### Material provided
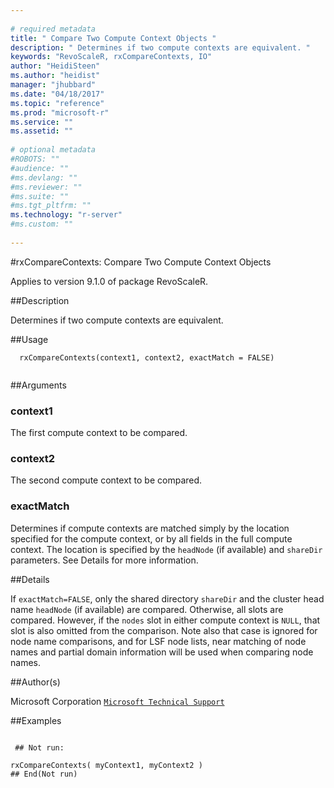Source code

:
 ```yaml
--- 
 
# required metadata 
title: " Compare Two Compute Context Objects " 
description: " Determines if two compute contexts are equivalent. " 
keywords: "RevoScaleR, rxCompareContexts, IO" 
author: "HeidiSteen"
ms.author: "heidist" 
manager: "jhubbard" 
ms.date: "04/18/2017" 
ms.topic: "reference" 
ms.prod: "microsoft-r" 
ms.service: "" 
ms.assetid: "" 
 
# optional metadata 
#ROBOTS: "" 
#audience: "" 
#ms.devlang: "" 
#ms.reviewer: "" 
#ms.suite: "" 
#ms.tgt_pltfrm: "" 
ms.technology: "r-server" 
#ms.custom: "" 
 
--- 
```

 
 
 #rxCompareContexts:  Compare Two Compute Context Objects 

 Applies to version 9.1.0 of package RevoScaleR.
 
 ##Description
 
Determines if two compute contexts are equivalent.
 
 
 
 ##Usage

```   
  rxCompareContexts(context1, context2, exactMatch = FALSE)
 
```
 
 
 ##Arguments

   
  
 ### context1
 The first compute context to be compared. 
  
  
 ### context2
 The second compute context to be compared. 
  
  
 ### exactMatch
 Determines if compute contexts are matched simply by the location specified for the compute context, or by all fields in the full compute context. The location is specified by the `headNode` (if available) and `shareDir` parameters. See Details for more information. 
  
 
 
 
 ##Details
 
If `exactMatch=FALSE`, only the shared directory `shareDir` and the cluster 
head name `headNode` (if available) are compared.  Otherwise, all slots are compared. However, if the
`nodes` slot in either compute context is `NULL`, that slot is also
omitted from the comparison.  Note also that case is ignored for node name comparisons, and for LSF node lists, 
near matching of node names and partial domain information will be used when comparing node names.
 
 
 ##Author(s)
 
Microsoft Corporation [`Microsoft Technical Support`](https://go.microsoft.com/fwlink/?LinkID=698556&clcid=0x409)

 
 
 ##Examples

 ```
   
  ## Not run:
 
rxCompareContexts( myContext1, myContext2 )
 ## End(Not run) 
  
 
```
 
 

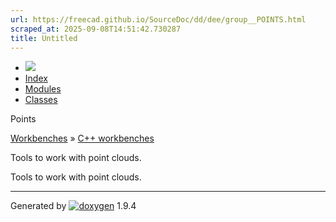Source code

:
 ```yaml
---
url: https://freecad.github.io/SourceDoc/dd/dee/group__POINTS.html
scraped_at: 2025-09-08T14:51:42.730287
title: Untitled
---
```


  * [ ![](https://www.freecad.org/svg/logo-freecad.svg) ](https://freecadweb.org "FreeCAD")
  * [Index](../../index.html "Index")
  * [Modules](../../modules.html "Modules list")
  * [Classes](../../annotated.html "Annotated list")

Points

[Workbenches](../../d2/df2/group__WORKBENCHES.html) » [C++
workbenches](../../dd/d0c/group__CWORKBENCHES.html)

Tools to work with point clouds.

Tools to work with point clouds.

* * *

Generated by
[![doxygen](../../doxygen.svg)](https://www.doxygen.org/index.html) 1.9.4


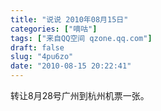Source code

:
 ```yaml
---
title: "说说 2010年08月15日"
categories: ["嘀咕"]
tags: ["来自QQ空间 qzone.qq.com"]
draft: false
slug: "4pu6zo"
date: "2010-08-15 20:22:41"
---
```


转让8月28号广州到杭州机票一张。
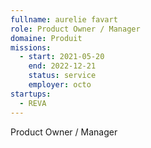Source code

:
```yaml
---
fullname: aurelie favart
role: Product Owner / Manager 
domaine: Produit
missions:
  - start: 2021-05-20
    end: 2022-12-21
    status: service
    employer: octo
startups:
  - REVA
---
```


Product Owner / Manager 
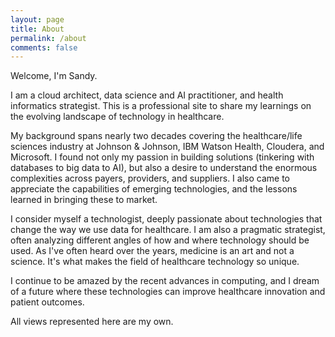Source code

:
 ```yaml
---
layout: page
title: About
permalink: /about
comments: false
---
```


<div class="row justify-content-between">
<div class="col-md-8 pr-5">

<p>Welcome, I'm Sandy.</p>
  
<p>I am a cloud architect, data science and AI practitioner, and health informatics strategist.  This is a professional site to share my learnings on the evolving landscape of technology in healthcare.</p>

<p>My background spans nearly two decades covering the healthcare/life sciences industry at Johnson & Johnson, IBM Watson Health, Cloudera, and Microsoft.  I found not only my passion in building solutions (tinkering with databases to big data to AI), but also a desire to understand the enormous complexities across payers, providers, and suppliers.  I also came to appreciate the capabilities of emerging technologies, and the lessons learned in bringing these to market.</p>

<p>I consider myself a technologist, deeply passionate about technologies that change the way we use data for healthcare.  I am also a pragmatic strategist, often analyzing different angles of how and where technology should be used.  As I've often heard over the years, medicine is an art and not a science.  It's what makes the field of healthcare technology so unique.</p> 

<p>I continue to be amazed by the recent advances in computing, and I dream of a future where these technologies can improve healthcare innovation and patient outcomes.</p> 

<p>All views represented here are my own.</p>

</div>
</div>

<div class="col-md-4">

<div class="sticky-top sticky-top-80">

<!--
<h5>Buy me a coffee</h5>

<p>Thank you for your support! Your donation helps me to maintain and improve <a target="_blank" href="https://github.com/wowthemesnet/mediumish-theme-jekyll">Mediumish <i class="fab fa-github"></i></a>.</p>

<a target="_blank" href="https://www.wowthemes.net/donate/" class="btn btn-danger">Buy me a coffee</a> <a target="_blank" href="https://bootstrapstarter.com/bootstrap-templates/template-mediumish-bootstrap-jekyll/" class="btn btn-warning">Documentation</a>
-->
</div>
</div>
######
Without the pictures, restate all the entries above exactly.

Source code

:
 ```yaml
--- 
 
# required metadata 
title: " Compare Two Compute Context Objects " 
description: " Determines if two compute contexts are equivalent. " 
keywords: "RevoScaleR, rxCompareContexts, IO" 
author: "HeidiSteen"
ms.author: "heidist" 
manager: "jhubbard" 
ms.date: "04/18/2017" 
ms.topic: "reference" 
ms.prod: "microsoft-r" 
ms.service: "" 
ms.assetid: "" 
 
# optional metadata 
#ROBOTS: "" 
#audience: "" 
#ms.devlang: "" 
#ms.reviewer: "" 
#ms.suite: "" 
#ms.tgt_pltfrm: "" 
ms.technology: "r-server" 
#ms.custom: "" 
 
--- 
```

 
 
 #rxCompareContexts:  Compare Two Compute Context Objects 

 Applies to version 9.1.0 of package RevoScaleR.
 
 ##Description
 
Determines if two compute contexts are equivalent.
 
 
 
 ##Usage

```   
  rxCompareContexts(context1, context2, exactMatch = FALSE)
 
```
 
 
 ##Arguments

   
  
 ### context1
 The first compute context to be compared. 
  
  
 ### context2
 The second compute context to be compared. 
  
  
 ### exactMatch
 Determines if compute contexts are matched simply by the location specified for the compute context, or by all fields in the full compute context. The location is specified by the `headNode` (if available) and `shareDir` parameters. See Details for more information. 
  
 
 
 
 ##Details
 
If `exactMatch=FALSE`, only the shared directory `shareDir` and the cluster 
head name `headNode` (if available) are compared.  Otherwise, all slots are compared. However, if the
`nodes` slot in either compute context is `NULL`, that slot is also
omitted from the comparison.  Note also that case is ignored for node name comparisons, and for LSF node lists, 
near matching of node names and partial domain information will be used when comparing node names.
 
 
 ##Author(s)
 
Microsoft Corporation [`Microsoft Technical Support`](https://go.microsoft.com/fwlink/?LinkID=698556&clcid=0x409)

 
 
 ##Examples

 ```
   
  ## Not run:
 
rxCompareContexts( myContext1, myContext2 )
 ## End(Not run) 
  
 
```
 
 

Source code

:
 ```yaml
---
url: https://freecad.github.io/SourceDoc/dd/dee/group__POINTS.html
scraped_at: 2025-09-08T14:51:42.730287
title: Untitled
---
```


  * [ ![](https://www.freecad.org/svg/logo-freecad.svg) ](https://freecadweb.org "FreeCAD")
  * [Index](../../index.html "Index")
  * [Modules](../../modules.html "Modules list")
  * [Classes](../../annotated.html "Annotated list")

Points

[Workbenches](../../d2/df2/group__WORKBENCHES.html) » [C++
workbenches](../../dd/d0c/group__CWORKBENCHES.html)

Tools to work with point clouds.

Tools to work with point clouds.

* * *

Generated by
[![doxygen](../../doxygen.svg)](https://www.doxygen.org/index.html) 1.9.4


Source code

:
 ```yaml
---
title: "说说 2010年08月15日"
categories: ["嘀咕"]
tags: ["来自QQ空间 qzone.qq.com"]
draft: false
slug: "4pu6zo"
date: "2010-08-15 20:22:41"
---
```


转让8月28号广州到杭州机票一张。
Source code

:
```yaml
---
fullname: aurelie favart
role: Product Owner / Manager 
domaine: Produit
missions:
  - start: 2021-05-20
    end: 2022-12-21
    status: service
    employer: octo
startups:
  - REVA
---
```


Product Owner / Manager 
Source code

:
 ```yaml
---
layout: page
title: About
permalink: /about
comments: false
---
```


<div class="row justify-content-between">
<div class="col-md-8 pr-5">

<p>Welcome, I'm Sandy.</p>
  
<p>I am a cloud architect, data science and AI practitioner, and health informatics strategist.  This is a professional site to share my learnings on the evolving landscape of technology in healthcare.</p>

<p>My background spans nearly two decades covering the healthcare/life sciences industry at Johnson & Johnson, IBM Watson Health, Cloudera, and Microsoft.  I found not only my passion in building solutions (tinkering with databases to big data to AI), but also a desire to understand the enormous complexities across payers, providers, and suppliers.  I also came to appreciate the capabilities of emerging technologies, and the lessons learned in bringing these to market.</p>

<p>I consider myself a technologist, deeply passionate about technologies that change the way we use data for healthcare.  I am also a pragmatic strategist, often analyzing different angles of how and where technology should be used.  As I've often heard over the years, medicine is an art and not a science.  It's what makes the field of healthcare technology so unique.</p> 

<p>I continue to be amazed by the recent advances in computing, and I dream of a future where these technologies can improve healthcare innovation and patient outcomes.</p> 

<p>All views represented here are my own.</p>

</div>
</div>

<div class="col-md-4">

<div class="sticky-top sticky-top-80">

<!--
<h5>Buy me a coffee</h5>

<p>Thank you for your support! Your donation helps me to maintain and improve <a target="_blank" href="https://github.com/wowthemesnet/mediumish-theme-jekyll">Mediumish <i class="fab fa-github"></i></a>.</p>

<a target="_blank" href="https://www.wowthemes.net/donate/" class="btn btn-danger">Buy me a coffee</a> <a target="_blank" href="https://bootstrapstarter.com/bootstrap-templates/template-mediumish-bootstrap-jekyll/" class="btn btn-warning">Documentation</a>
-->
</div>
</div>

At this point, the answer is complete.